Data to use: Begin
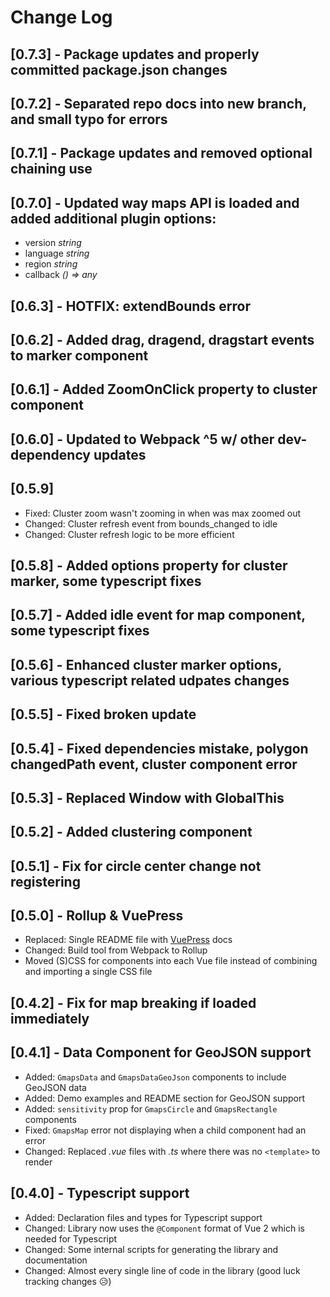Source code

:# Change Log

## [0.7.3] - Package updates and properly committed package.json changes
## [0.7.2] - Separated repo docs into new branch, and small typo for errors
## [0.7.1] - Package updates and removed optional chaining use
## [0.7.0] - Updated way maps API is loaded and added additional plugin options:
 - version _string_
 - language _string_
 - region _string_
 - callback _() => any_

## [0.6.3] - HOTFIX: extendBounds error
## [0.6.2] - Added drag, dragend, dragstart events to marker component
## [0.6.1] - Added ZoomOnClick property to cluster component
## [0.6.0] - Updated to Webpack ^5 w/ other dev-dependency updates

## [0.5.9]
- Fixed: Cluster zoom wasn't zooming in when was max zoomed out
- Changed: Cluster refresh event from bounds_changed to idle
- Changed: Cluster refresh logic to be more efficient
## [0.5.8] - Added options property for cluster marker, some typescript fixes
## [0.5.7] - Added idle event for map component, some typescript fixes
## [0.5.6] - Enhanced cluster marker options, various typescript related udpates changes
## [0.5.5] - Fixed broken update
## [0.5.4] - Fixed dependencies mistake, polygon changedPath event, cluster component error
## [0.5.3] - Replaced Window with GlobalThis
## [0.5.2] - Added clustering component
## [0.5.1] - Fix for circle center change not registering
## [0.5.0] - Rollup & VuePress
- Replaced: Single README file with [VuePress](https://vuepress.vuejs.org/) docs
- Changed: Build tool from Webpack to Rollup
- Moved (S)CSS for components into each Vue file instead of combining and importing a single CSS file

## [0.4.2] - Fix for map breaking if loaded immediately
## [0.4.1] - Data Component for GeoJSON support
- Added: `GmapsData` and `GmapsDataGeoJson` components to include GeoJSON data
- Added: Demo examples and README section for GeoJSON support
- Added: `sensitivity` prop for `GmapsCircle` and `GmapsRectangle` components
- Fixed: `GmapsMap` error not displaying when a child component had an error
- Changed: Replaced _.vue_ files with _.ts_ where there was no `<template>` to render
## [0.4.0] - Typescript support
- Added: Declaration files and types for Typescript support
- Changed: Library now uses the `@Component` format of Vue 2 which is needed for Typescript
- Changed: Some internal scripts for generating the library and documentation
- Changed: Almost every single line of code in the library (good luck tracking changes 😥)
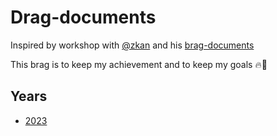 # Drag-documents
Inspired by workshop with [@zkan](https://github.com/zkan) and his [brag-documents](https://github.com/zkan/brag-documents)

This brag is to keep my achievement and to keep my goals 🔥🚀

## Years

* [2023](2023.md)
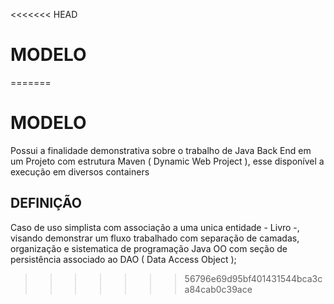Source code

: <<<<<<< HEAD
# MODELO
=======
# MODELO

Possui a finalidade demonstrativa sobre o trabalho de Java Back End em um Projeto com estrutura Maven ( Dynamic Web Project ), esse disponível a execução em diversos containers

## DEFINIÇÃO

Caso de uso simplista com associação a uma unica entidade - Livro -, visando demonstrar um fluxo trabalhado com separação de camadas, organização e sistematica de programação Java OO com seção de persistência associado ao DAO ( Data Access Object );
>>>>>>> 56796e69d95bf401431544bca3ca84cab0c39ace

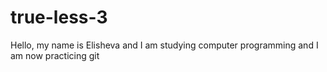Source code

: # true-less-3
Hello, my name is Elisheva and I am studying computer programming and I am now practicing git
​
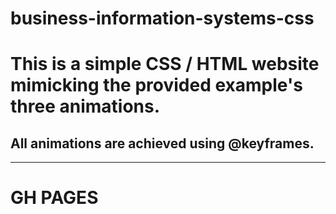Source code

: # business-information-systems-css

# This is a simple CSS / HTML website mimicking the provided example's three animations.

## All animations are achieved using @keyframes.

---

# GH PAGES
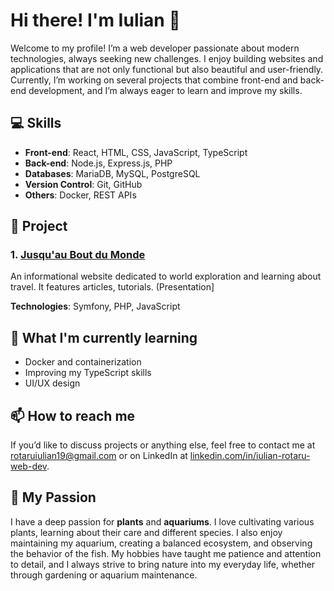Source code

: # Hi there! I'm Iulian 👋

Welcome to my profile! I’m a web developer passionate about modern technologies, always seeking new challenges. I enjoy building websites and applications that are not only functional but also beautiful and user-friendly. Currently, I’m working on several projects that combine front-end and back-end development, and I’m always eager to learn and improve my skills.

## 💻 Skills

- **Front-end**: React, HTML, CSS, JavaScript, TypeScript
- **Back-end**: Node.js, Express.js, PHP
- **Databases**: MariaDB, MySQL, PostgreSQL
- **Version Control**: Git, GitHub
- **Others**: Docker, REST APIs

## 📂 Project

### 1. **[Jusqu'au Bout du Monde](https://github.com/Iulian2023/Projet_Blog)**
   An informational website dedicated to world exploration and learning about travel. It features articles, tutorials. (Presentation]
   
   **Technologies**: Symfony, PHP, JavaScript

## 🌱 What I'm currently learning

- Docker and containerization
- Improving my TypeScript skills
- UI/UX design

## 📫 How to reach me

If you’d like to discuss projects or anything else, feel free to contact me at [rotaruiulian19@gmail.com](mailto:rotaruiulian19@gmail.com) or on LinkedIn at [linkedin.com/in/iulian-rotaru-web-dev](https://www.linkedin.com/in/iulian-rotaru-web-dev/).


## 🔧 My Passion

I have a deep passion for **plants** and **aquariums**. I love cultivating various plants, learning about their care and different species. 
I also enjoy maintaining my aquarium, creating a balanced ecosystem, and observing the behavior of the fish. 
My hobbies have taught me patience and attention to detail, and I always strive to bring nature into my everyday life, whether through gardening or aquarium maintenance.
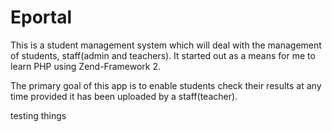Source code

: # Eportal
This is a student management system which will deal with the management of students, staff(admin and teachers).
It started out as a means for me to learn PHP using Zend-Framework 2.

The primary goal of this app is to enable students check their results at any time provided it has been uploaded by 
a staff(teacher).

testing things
Data to use: End
» Aim of the task:
Write down, word for word, the lines above from the one containing "- callback _() => any_" through the one containing "## [0.5.3] - Replaced Window with GlobalThis", both ends included.

» The answer:
 - callback _() => any_

## [0.6.3] - HOTFIX: extendBounds error
## [0.6.2] - Added drag, dragend, dragstart events to marker component
## [0.6.1] - Added ZoomOnClick property to cluster component
## [0.6.0] - Updated to Webpack ^5 w/ other dev-dependency updates

## [0.5.9]
- Fixed: Cluster zoom wasn't zooming in when was max zoomed out
- Changed: Cluster refresh event from bounds_changed to idle
- Changed: Cluster refresh logic to be more efficient
## [0.5.8] - Added options property for cluster marker, some typescript fixes
## [0.5.7] - Added idle event for map component, some typescript fixes
## [0.5.6] - Enhanced cluster marker options, various typescript related udpates changes
## [0.5.5] - Fixed broken update
## [0.5.4] - Fixed dependencies mistake, polygon changedPath event, cluster component error
## [0.5.3] - Replaced Window with GlobalThis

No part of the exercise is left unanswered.